Online Assignment 3_Yadegar

            Disney’s sits at the top of the food chain in the world of media geared towards children. Disney is famous for its magical movies that are meant to warm the heart. Its success is described as “ images of innocence, magic, and fun. Its animated films in particular are praised as wholesome family entertainment endorsed by teachers and parents, immensely popular with kids.” (Mickey Mouse Monopoly). Although Disney is looked at by so many as a family network that instills great morals to kids, are they really as innocent as they seem? Does this media powerhouse (among the top 6 or 7 media conglomerates after buying ABC, according the documentary) do its best to make sure it teaches kids the right morals and values, or does is subconsciously teach kids to view the world in a skewed way?
            In the aspect of cultural studies perspective, it seems like Disney is attempting to create stereotypes in children’s heads at a young age. Take for instance the Tarzan example and its relation to white supremacy.  Tarzan is set in Africa yet the movie depicts no African Americans, only white males. Doctor Alvin Pouissant does not think that this is a coincidence; in fact he theorizes that it is purposeful. The goal of having only white characters in a movie based in Africa is to promote white supremacy. The only depiction of African Americans in Tarzan is the gorillas (because the gorillas are the only other beings in Africa in the movie from Africa), which is extremely racist, Doctor Pouissant believes that if African American children were to watch Tarzan they would feel degraded and less than the white man.                
            Yet this is not the only time Disney has done this. Take into consideration the hyenas from The Lion King. The hyenas in The Lion King talk and act like inner-city minorities, that strongly reflect African-Americans. The hyenas are also portrayed in the movie as the enemy. With those two connections, there are bound to be racial stereotypes drawn up in children’s heads, and sure enough it happened.   Jacqueline Maloney claims that a friend’s son compared a group of African American kids playing to hyenas. The boy made this comparison because of how the way the children talked and played.

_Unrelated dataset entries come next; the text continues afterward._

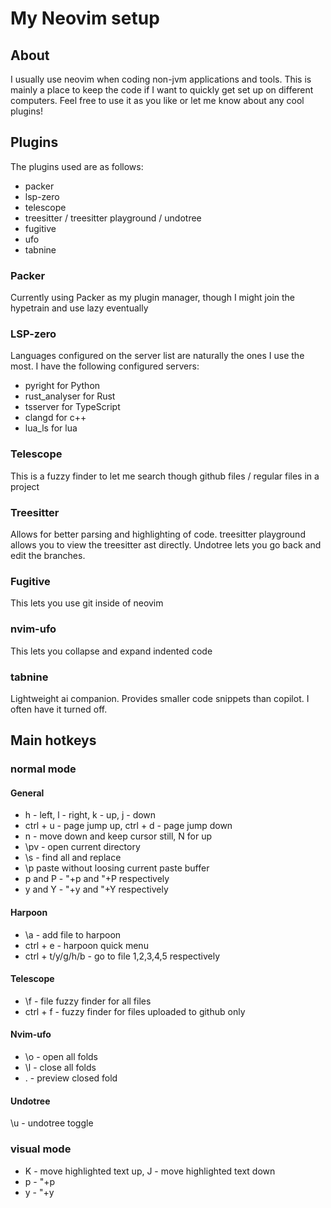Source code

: # My Neovim setup
## About
I usually use neovim when coding non-jvm applications and tools. This is mainly a place to keep the code if I want to quickly get set up on different computers. Feel free to use it as you like or let me know about any cool plugins!

## Plugins
The plugins used are as follows:
* packer
* lsp-zero
* telescope
* treesitter / treesitter playground / undotree
* fugitive
* ufo
* tabnine

### Packer
Currently using Packer as my plugin manager, though I might join the hypetrain and use lazy eventually

### LSP-zero
Languages configured on the server list are naturally the ones I use the most. I have the following configured servers:
* pyright for Python
* rust_analyser for Rust
* tsserver for TypeScript
* clangd for c++
* lua_ls for lua

### Telescope
This is a fuzzy finder to let me search though github files / regular files in a project

### Treesitter
Allows for better parsing and highlighting of code. treesitter playground allows you to view the treesitter ast directly. Undotree lets you go back and edit the branches.

### Fugitive
This lets you use git inside of neovim

### nvim-ufo
This lets you collapse and expand indented code

### tabnine
Lightweight ai companion. Provides smaller code snippets than copilot. I often have it turned off.

## Main hotkeys
### normal mode
#### General
* h - left, l - right, k - up, j - down
* ctrl + u - page jump up, ctrl + d - page jump down
* n - move down and keep cursor still, N for up
* \pv - open current directory
* \s - find all and replace
* \p paste without loosing current paste buffer
* <space>p and <space>P - "+p and "+P respectively
* <space>y and <space>Y - "+y and "+Y respectively

#### Harpoon
* \a - add file to harpoon
* ctrl + e - harpoon quick menu
* ctrl + t/y/g/h/b - go to file 1,2,3,4,5 respectively

#### Telescope
* \f - file fuzzy finder for all files
* ctrl + f - fuzzy finder for files uploaded to github only

#### Nvim-ufo
* \o - open all folds
* \l - close all folds
* \. - preview closed fold

#### Undotree
\u - undotree toggle

### visual mode
* K - move highlighted text up, J - move highlighted text down
* <space>p - "+p
* <space>y - "+y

The child also associated these African American kids as bad because in his head the hyenas were the bad guys in The Lion King.                 
            These instances of subliminal racism by Disney can be related to the article we read Racial Stereotypes in Children’s Television Commercials but they relate even more with the magic bullet theory. Children are highly vulnerable to being affected by the magic bullet, because they are so easily influenced, thus the media they watch can have an immediate impact on them. Children are to young to know to question what they are seeing on TV, is right or wrong, leaving them so susceptible to subconsciously take in the stereotypes their entertainment is feeding them. 


  1. I agree with your reactions and thoughts about the film. I also used cultural studies and magic bullet as the two perspectives I thought were the most present within Disney movies. It really makes you think when there are no Africans in Africa in Tarzan, and I used that example as well as the hyenas in Lion King. There are subtleties we understand now as young adults, but children won't be able to comprehend these supposedly underlying themes such as we do. Kids will take it how it is, which is where the magic bullet comes in

    I'm glad you made the point of Disney not being the "magical" company many expect them to be and that they are a large corporation that has a heavy influence, especially among kids. In one of my business classes, we dove deeper into the Disney Corporation and while their movies may portray the happiness and warmth they're associated with, the corporate aspect of Disney is just like any other large, powerful and profit-hungry corporation. Disney has the luxury of being connected with the notion of family.

  2. I agree with your questioning of Disney's actions when it comes to teaching kids the right moral values. I think largely what the documentary was trying to show was that Disney in fact does teach values that are racist and sexist and do no belong in Children's media.
    I have to disagree a little though with your comments (and the documentary's comments) when it comes to Tarzan. I may just be biased when it comes to Disney movies but I thought what Tarzan was really about was showing an outsider being accepted into a new community and culture and growing up and learning how to be a part of that culture. It doesn't surprise me that no African Americans are shown in the movie because a large portion on the film, Tarzan is the only human present, an outsider. When they other people come to study/imprison the gorillas I think it was important that they were white as well because it enforces the idea of outsiders encroaching on the gorilla's community. I think Tarzan makes more of a statement as an outsider as a white man than he would have as a black one.
    Even though I disagree about Tarzan, I think you made a valid point anyway on the representation of racism in Disney movies because I do think it is present as well and is shown in many of the Disney movies. Many would argue that these are not messages we want children to be viewing so it's important that Disney tries its best to steer clear of these messages.